(Source texts of formatted documents)
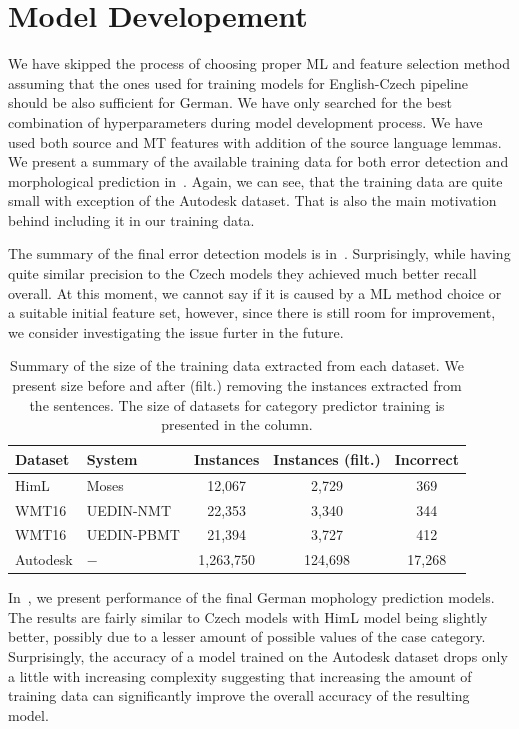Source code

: \section{Model Developement}

We have skipped the process of choosing proper ML and feature selection method
assuming that the ones used for training models for English-Czech pipeline should
be also sufficient for German. We have only searched for the best combination
of hyperparameters during model development process. We have used both source
and MT features with addition of the source language lemmas. We present a summary
of the available training data for both error detection and morphological prediction in~.
Again, we can see, that the training data are quite small with exception of the Autodesk
dataset. That is also the main motivation behind including it in our training data.

The summary of the final error detection models is in~. Surprisingly,
while having quite similar precision to the Czech models they achieved much better
recall overall. At this moment, we cannot say if it is caused by a ML method choice or a suitable
initial feature set, however, since there is still room for improvement, we consider investigating
the issue furter in the future.

\begin{table}[t]
\centering
\small

\begin{tabular}{ll|ccc}
Dataset  &  System &  \hash{} Instances  &  \hash{} Instances (filt.)  &  \hash{} Incorrect  \\
\hline
HimL  &  Moses  & 12,067  &  2,729  &  369  \\
WMT16  &  UEDIN-NMT  &  22,353  &  3,340  &  344  \\
WMT16  &  UEDIN-PBMT  &  21,394  &   3,727  &  412  \\
Autodesk  &  $-$  &  1,263,750  &  124,698  &  17,268  \\
\end{tabular}
\caption{
    Summary of the size of the training data extracted from each dataset. We present
size before and after (filt.) removing the instances extracted from the  sentences.
The size of datasets for category predictor training is presented in the  column.
}
\label{wf-cat-data-sum}
\end{table}

In~, we present performance of the final German
mophology prediction models. The results are fairly similar to Czech models with
HimL model being slightly better, possibly due to a lesser amount of possible values
of the case category. Surprisingly, the accuracy of  a model trained on the Autodesk
dataset drops only a little with increasing complexity suggesting that increasing
the amount of training data can significantly improve the overall accuracy of the
resulting model.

**What is expected:**
Each line from the one containing "Summary of the size" through the final line of the records must be repeated exactly, with no line added or dropped.

**Output below:**
    Summary of the size of the training data extracted from each dataset. We present
size before and after (filt.) removing the instances extracted from the  sentences.
The size of datasets for category predictor training is presented in the  column.
}
\label{wf-cat-data-sum}
\end{table}

In~, we present performance of the final German
mophology prediction models. The results are fairly similar to Czech models with
HimL model being slightly better, possibly due to a lesser amount of possible values
of the case category. Surprisingly, the accuracy of  a model trained on the Autodesk
dataset drops only a little with increasing complexity suggesting that increasing
the amount of training data can significantly improve the overall accuracy of the
resulting model.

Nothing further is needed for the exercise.